Reproduce the records below word for word.

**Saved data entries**
►
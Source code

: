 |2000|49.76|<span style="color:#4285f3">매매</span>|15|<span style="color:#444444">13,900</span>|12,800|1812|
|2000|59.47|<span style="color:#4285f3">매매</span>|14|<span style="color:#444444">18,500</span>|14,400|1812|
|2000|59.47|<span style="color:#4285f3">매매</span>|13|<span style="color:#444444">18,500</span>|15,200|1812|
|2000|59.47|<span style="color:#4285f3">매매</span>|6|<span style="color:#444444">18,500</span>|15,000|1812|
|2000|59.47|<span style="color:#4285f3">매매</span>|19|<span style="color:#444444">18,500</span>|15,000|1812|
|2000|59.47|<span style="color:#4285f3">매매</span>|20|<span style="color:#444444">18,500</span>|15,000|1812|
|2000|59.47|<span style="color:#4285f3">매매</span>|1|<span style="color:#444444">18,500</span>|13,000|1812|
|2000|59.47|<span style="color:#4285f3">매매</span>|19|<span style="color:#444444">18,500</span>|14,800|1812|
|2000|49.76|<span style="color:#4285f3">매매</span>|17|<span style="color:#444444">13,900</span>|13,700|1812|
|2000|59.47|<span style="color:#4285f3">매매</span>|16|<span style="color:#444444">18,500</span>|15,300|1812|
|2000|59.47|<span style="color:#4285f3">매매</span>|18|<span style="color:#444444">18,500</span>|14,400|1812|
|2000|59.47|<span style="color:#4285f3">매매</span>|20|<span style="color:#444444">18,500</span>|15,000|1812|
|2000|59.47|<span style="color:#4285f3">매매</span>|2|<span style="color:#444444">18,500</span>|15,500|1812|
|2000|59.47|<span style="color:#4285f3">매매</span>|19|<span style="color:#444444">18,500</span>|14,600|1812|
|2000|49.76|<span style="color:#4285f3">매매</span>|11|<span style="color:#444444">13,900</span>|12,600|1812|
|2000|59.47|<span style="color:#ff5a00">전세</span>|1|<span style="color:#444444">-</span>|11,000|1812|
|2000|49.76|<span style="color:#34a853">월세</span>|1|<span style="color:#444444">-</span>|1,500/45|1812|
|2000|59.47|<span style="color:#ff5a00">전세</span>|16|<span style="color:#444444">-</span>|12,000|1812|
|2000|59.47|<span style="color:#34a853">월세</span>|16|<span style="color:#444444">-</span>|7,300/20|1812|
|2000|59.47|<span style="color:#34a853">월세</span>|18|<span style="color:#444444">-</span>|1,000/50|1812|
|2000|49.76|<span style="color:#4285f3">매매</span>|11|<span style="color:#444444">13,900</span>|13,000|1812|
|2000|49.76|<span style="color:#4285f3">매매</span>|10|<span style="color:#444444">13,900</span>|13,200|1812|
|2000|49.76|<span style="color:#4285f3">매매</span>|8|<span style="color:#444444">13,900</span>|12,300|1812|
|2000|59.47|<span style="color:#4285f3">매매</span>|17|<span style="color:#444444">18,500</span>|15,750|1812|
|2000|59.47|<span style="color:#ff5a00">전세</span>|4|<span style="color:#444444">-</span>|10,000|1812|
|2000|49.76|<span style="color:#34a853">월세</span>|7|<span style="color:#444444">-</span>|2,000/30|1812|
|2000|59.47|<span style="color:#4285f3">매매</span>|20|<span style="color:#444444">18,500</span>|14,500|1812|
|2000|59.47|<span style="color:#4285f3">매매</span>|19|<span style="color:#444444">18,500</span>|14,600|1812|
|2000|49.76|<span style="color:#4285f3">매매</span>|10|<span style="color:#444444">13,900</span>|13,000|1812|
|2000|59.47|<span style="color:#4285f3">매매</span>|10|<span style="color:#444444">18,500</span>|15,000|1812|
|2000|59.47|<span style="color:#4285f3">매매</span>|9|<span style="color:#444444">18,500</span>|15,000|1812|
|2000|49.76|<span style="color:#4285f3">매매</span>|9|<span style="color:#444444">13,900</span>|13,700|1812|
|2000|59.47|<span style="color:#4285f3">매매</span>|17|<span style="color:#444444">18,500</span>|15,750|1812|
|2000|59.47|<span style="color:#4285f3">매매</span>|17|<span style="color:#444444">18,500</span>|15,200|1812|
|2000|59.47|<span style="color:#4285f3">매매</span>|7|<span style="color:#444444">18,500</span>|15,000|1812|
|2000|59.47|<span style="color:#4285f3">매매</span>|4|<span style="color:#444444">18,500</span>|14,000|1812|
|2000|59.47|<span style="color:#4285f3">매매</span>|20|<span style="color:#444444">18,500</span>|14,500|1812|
◄
**Response area**
Source code

: |2000|49.76|<span style="color:#4285f3">매매</span>|15|<span style="color:#444444">13,900</span>|12,800|1812|
|2000|59.47|<span style="color:#4285f3">매매</span>|14|<span style="color:#444444">18,500</span>|14,400|1812|
|2000|59.47|<span style="color:#4285f3">매매</span>|13|<span style="color:#444444">18,500</span>|15,200|1812|
|2000|59.47|<span style="color:#4285f3">매매</span>|6|<span style="color:#444444">18,500</span>|15,000|1812|
|2000|59.47|<span style="color:#4285f3">매매</span>|19|<span style="color:#444444">18,500</span>|15,000|1812|
|2000|59.47|<span style="color:#4285f3">매매</span>|20|<span style="color:#444444">18,500</span>|15,000|1812|
|2000|59.47|<span style="color:#4285f3">매매</span>|1|<span style="color:#444444">18,500</span>|13,000|1812|
|2000|59.47|<span style="color:#4285f3">매매</span>|19|<span style="color:#444444">18,500</span>|14,800|1812|
|2000|49.76|<span style="color:#4285f3">매매</span>|17|<span style="color:#444444">13,900</span>|13,700|1812|
|2000|59.47|<span style="color:#4285f3">매매</span>|16|<span style="color:#444444">18,500</span>|15,300|1812|
|2000|59.47|<span style="color:#4285f3">매매</span>|18|<span style="color:#444444">18,500</span>|14,400|1812|
|2000|59.47|<span style="color:#4285f3">매매</span>|20|<span style="color:#444444">18,500</span>|15,000|1812|
|2000|59.47|<span style="color:#4285f3">매매</span>|2|<span style="color:#444444">18,500</span>|15,500|1812|
|2000|59.47|<span style="color:#4285f3">매매</span>|19|<span style="color:#444444">18,500</span>|14,600|1812|
|2000|49.76|<span style="color:#4285f3">매매</span>|11|<span style="color:#444444">13,900</span>|12,600|1812|
|2000|59.47|<span style="color:#ff5a00">전세</span>|1|<span style="color:#444444">-</span>|11,000|1812|
|2000|49.76|<span style="color:#34a853">월세</span>|1|<span style="color:#444444">-</span>|1,500/45|1812|
|2000|59.47|<span style="color:#ff5a00">전세</span>|16|<span style="color:#444444">-</span>|12,000|1812|
|2000|59.47|<span style="color:#34a853">월세</span>|16|<span style="color:#444444">-</span>|7,300/20|1812|
|2000|59.47|<span style="color:#34a853">월세</span>|18|<span style="color:#444444">-</span>|1,000/50|1812|
|2000|49.76|<span style="color:#4285f3">매매</span>|11|<span style="color:#444444">13,900</span>|13,000|1812|
|2000|49.76|<span style="color:#4285f3">매매</span>|10|<span style="color:#444444">13,900</span>|13,200|1812|
|2000|49.76|<span style="color:#4285f3">매매</span>|8|<span style="color:#444444">13,900</span>|12,300|1812|
|2000|59.47|<span style="color:#4285f3">매매</span>|17|<span style="color:#444444">18,500</span>|15,750|1812|
|2000|59.47|<span style="color:#ff5a00">전세</span>|4|<span style="color:#444444">-</span>|10,000|1812|
|2000|49.76|<span style="color:#34a853">월세</span>|7|<span style="color:#444444">-</span>|2,000/30|1812|
|2000|59.47|<span style="color:#4285f3">매매</span>|20|<span style="color:#444444">18,500</span>|14,500|1812|
|2000|59.47|<span style="color:#4285f3">매매</span>|19|<span style="color:#444444">18,500</span>|14,600|1812|
|2000|49.76|<span style="color:#4285f3">매매</span>|10|<span style="color:#444444">13,900</span>|13,000|1812|
|2000|59.47|<span style="color:#4285f3">매매</span>|10|<span style="color:#444444">18,500</span>|15,000|1812|
|2000|59.47|<span style="color:#4285f3">매매</span>|9|<span style="color:#444444">18,500</span>|15,000|1812|
|2000|49.76|<span style="color:#4285f3">매매</span>|9|<span style="color:#444444">13,900</span>|13,700|1812|
|2000|59.47|<span style="color:#4285f3">매매</span>|17|<span style="color:#444444">18,500</span>|15,750|1812|
|2000|59.47|<span style="color:#4285f3">매매</span>|17|<span style="color:#444444">18,500</span>|15,200|1812|
|2000|59.47|<span style="color:#4285f3">매매</span>|7|<span style="color:#444444">18,500</span>|15,000|1812|
|2000|59.47|<span style="color:#4285f3">매매</span>|4|<span style="color:#444444">18,500</span>|14,000|1812|
|2000|59.47|<span style="color:#4285f3">매매</span>|20|<span style="color:#444444">18,500</span>|14,500|1812|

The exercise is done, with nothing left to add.